Após haver iniciado Sócrates e seus seguidores como os responsáveis pelas proibições de proveniência ética, o autor finaliza seu estudo apontado a ópera, ou conforme ele próprio denomina, cultura é ópera, para caracterizar a cultura socrática, de vez que este gênero musical, de origem desconhecida, mítica, no século XIX, representará na Itália o que o drama representou na Alemanha, observando, é claro, as especialidades de um e de outro gênero. Em outras palavras: Nietzsche mostra que a ópera não conseguiu ser na Itália o que o drama wagneriano foi na Alemanha.
Como exemplo disso, cita o aparecimento do stilo rappresentativo e dos recitativos. O stilo rappresentativo é caracterizado por ele como alternação de discursos impressionantes, patéticos, mal cantados, com interjeições e frases melodiosas, exterior, artificial e profundamente oposto aos ímpetos dionisíacos, “onde a música é considerada escrava e o texto senhor, onde a música é comparada ao corpo e a palavra à alma, cujo supremo fim é uma pintura musical imitativa, pouco mais ou menos como aconteceu outrora no último ditirambo ático”. Nietzsche chama a atenção para o recitativo, mostrando que ele não teve origem em nenhum instinto artístico e definindo-o como um amálgama das interpretações épica e lírica. Esse estilo foi considerado uma ressurreição da música mais poderosamente expressiva dos antigos gregos, de vez que parecia fundir e confundir música e palavra. Ele passou a valer, segundo Nietzsche, a língua restaurada do homem primitivo.
Continuando seu pensamento a respeito da ópera, o autor evidencia que o princípio fundamental desta forma de arte, baseado numa concepção teológica, era a separação estanque entre o bem e o mal e que o homem já nascia predestinado, tanto a um quanto a outro. Afora a isso, Nietzsche ainda evidencia a concepção do homem primitivo como o homem naturalmente artista e bom.

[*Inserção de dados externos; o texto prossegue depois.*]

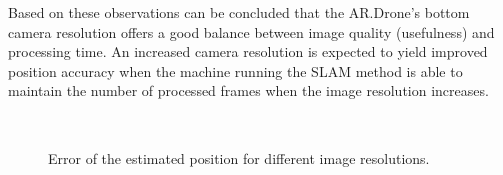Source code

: Based on these observations can be concluded that the AR.Drone's bottom camera resolution offers a good balance between image quality (usefulness) and processing time.
An increased camera resolution is expected to yield improved position accuracy when the machine running the SLAM method is able to maintain the number of processed frames when the image resolution increases.




\begin{figure}[htb!]
  \begin{center}
\\

 \end{center}
  \caption{Error of the estimated position for different image resolutions.}
  \label{fig:exp3-error}
\end{figure}



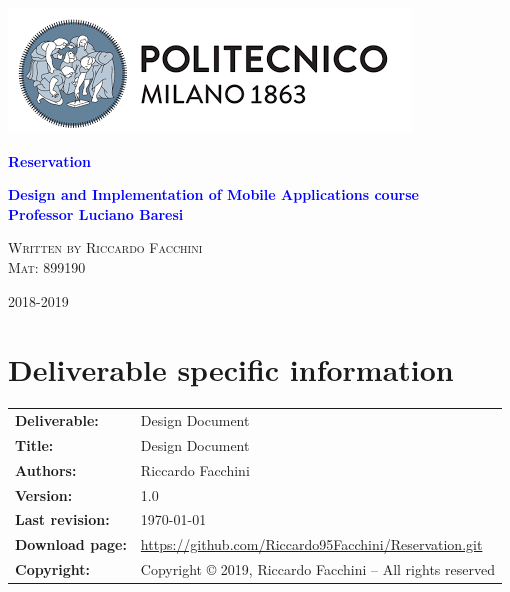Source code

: 


\begin{titlepage}
\centering
\includegraphics[scale=0.75]{Img/PolimiLogo}
\par\vspace{6cm}
{\textcolor{Blue}{\textbf{{\Huge Reservation}}}}
\par\vspace{1cm}
{\textcolor{Blue}{\textbf{{\Large Design and Implementation of Mobile Applications course \\ Professor Luciano Baresi}}}}
\par\vspace{3cm}
{\Large\scshape{Written by Riccardo Facchini \\Mat: 899190}}
\par\vfill
{\large 2018-2019}
\end{titlepage}
\clearpage
\section*{Deliverable specific information}
\begin{tabular}{ll}
\hline
\textbf{Deliverable:} & Design Document\\
\textbf{Title:} & Design Document \\
\textbf{Authors:} & Riccardo Facchini \\
\textbf{Version:} & 1.0 \\ 
\textbf{Last revision:} & \today \\
\textbf{Download page:} & \url{https://github.com/Riccardo95Facchini/Reservation.git} \\
\textbf{Copyright:} & Copyright © 2019, Riccardo Facchini – All rights reserved \\
\hline
\end{tabular}
\setcounter{page}{1}

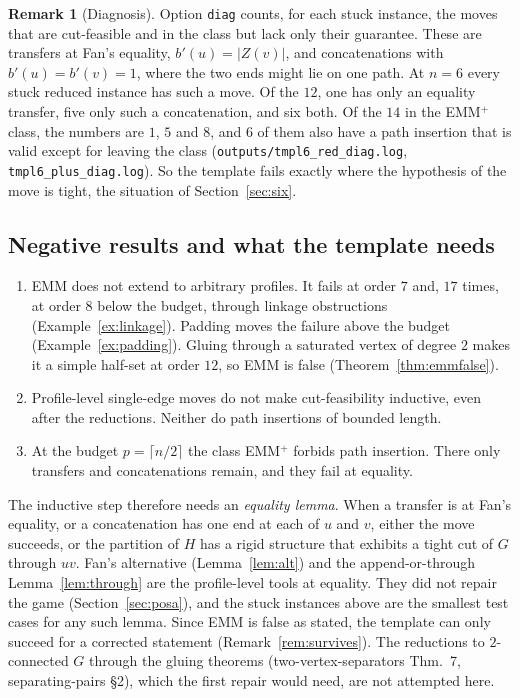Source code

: \documentclass[11pt]{amsart}
\theoremstyle{definition}
\newtheorem{remark}[theorem]{Remark}
\begin{document}
\begin{remark}[Diagnosis]\label{rem:diag}
Option \texttt{diag} counts, for each stuck instance, the moves that are cut-feasible and in the
class but lack only their guarantee. These are transfers at Fan's equality, $b'(u)=|Z(v)|$, and
concatenations with $b'(u)=b'(v)=1$, where the two ends might lie on one path. At $n=6$ every
stuck reduced instance has such a move. Of the $12$, one has only an equality transfer, five only
such a concatenation, and six both. Of the $14$ in the EMM$^+$ class, the numbers are $1$, $5$ and
$8$, and $6$ of them also have a path insertion that is valid except for leaving the class
(\texttt{outputs/tmpl6\_red\_diag.log}, \texttt{tmpl6\_plus\_diag.log}). So the template fails
exactly where the hypothesis of the move is tight, the situation of Section~\ref{sec:six}.
\end{remark}

\subsection*{Negative results and what the template needs}
\begin{enumerate}[label=(\arabic*)]
\item EMM does not extend to arbitrary profiles. It fails at order $7$ and, $17$ times, at order $8$
below the budget, through linkage obstructions (Example~\ref{ex:linkage}). Padding moves the
failure above the budget (Example~\ref{ex:padding}). Gluing through a saturated vertex of degree
$2$ makes it a simple half-set at order $12$, so EMM is false (Theorem~\ref{thm:emmfalse}).
\item Profile-level single-edge moves do not make cut-feasibility inductive, even after the
reductions. Neither do path insertions of bounded length.
\item At the budget $p=\lceil n/2\rceil$ the class EMM$^+$ forbids path insertion. There only
transfers and concatenations remain, and they fail at equality.
\end{enumerate}
The inductive step therefore needs an \emph{equality lemma}. When a transfer is at Fan's equality,
or a concatenation has one end at each of $u$ and $v$, either the move succeeds, or the partition
of $H$ has a rigid structure that exhibits a tight cut of $G$ through $uv$. Fan's alternative
(Lemma~\ref{lem:alt}) and the append-or-through Lemma~\ref{lem:through} are the profile-level tools
at equality. They did not repair the game (Section~\ref{sec:posa}), and the stuck instances above
are the smallest test cases for any such lemma. Since EMM is false as stated, the template can
only succeed for a corrected statement (Remark~\ref{rem:survives}). The reductions to $2$-connected
$G$ through the gluing theorems (two-vertex-separators Thm.~7, separating-pairs \S2), which the
first repair would need, are not attempted here.
\end{document}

Finalizando, observa-se que o autor faz várias asserções a respeito da ópera, tais como: é obra do homem teórico, do crítico leigo e não do artista; é transformação do gozo musical em mera compreensão racional de uma retórica da paixão feita de sons e de palavras; postula que em todo o homem dotado de sensibilidade existe um artista, (daí ser ela apenas a expressão do diletantismo na arte); reflete a concepção socrática do mundo; simboliza a serenidade alexandrina, etc. Essas asserções fizeram com que o filósofo concluísse ser a ópera um organismo parasitário que se alimenta da seiva da verdadeira arte, conseguindo desponjar a música do seu caráter de expressão dionisíaca do mundo. Nietzsche pretendeu mostrar, entre outras coisas, no seu estudo sobre a Origem da tragédia, que esta proveio da música e que a filosofia socrático-platônica ocasionou o declínio e a morte da verdadeira tragédia, assim como o fim do mito. A arte grega para ele, e particularmente a tragédia, retardaram o desaparecimento do mito trágico, o qual representava um suplemento metafísico da realidade natural, sem o que esta seria insuportável. O mito trágico tem por finalidade convencer o homem de que tudo aquilo que lhe parece horrível e monstruoso nada mais é do que uma representação estética. Isso reflete a concepção metafísica de Nietzsche a respeito da arte e com ela a sua justificativa do mundo e da existência.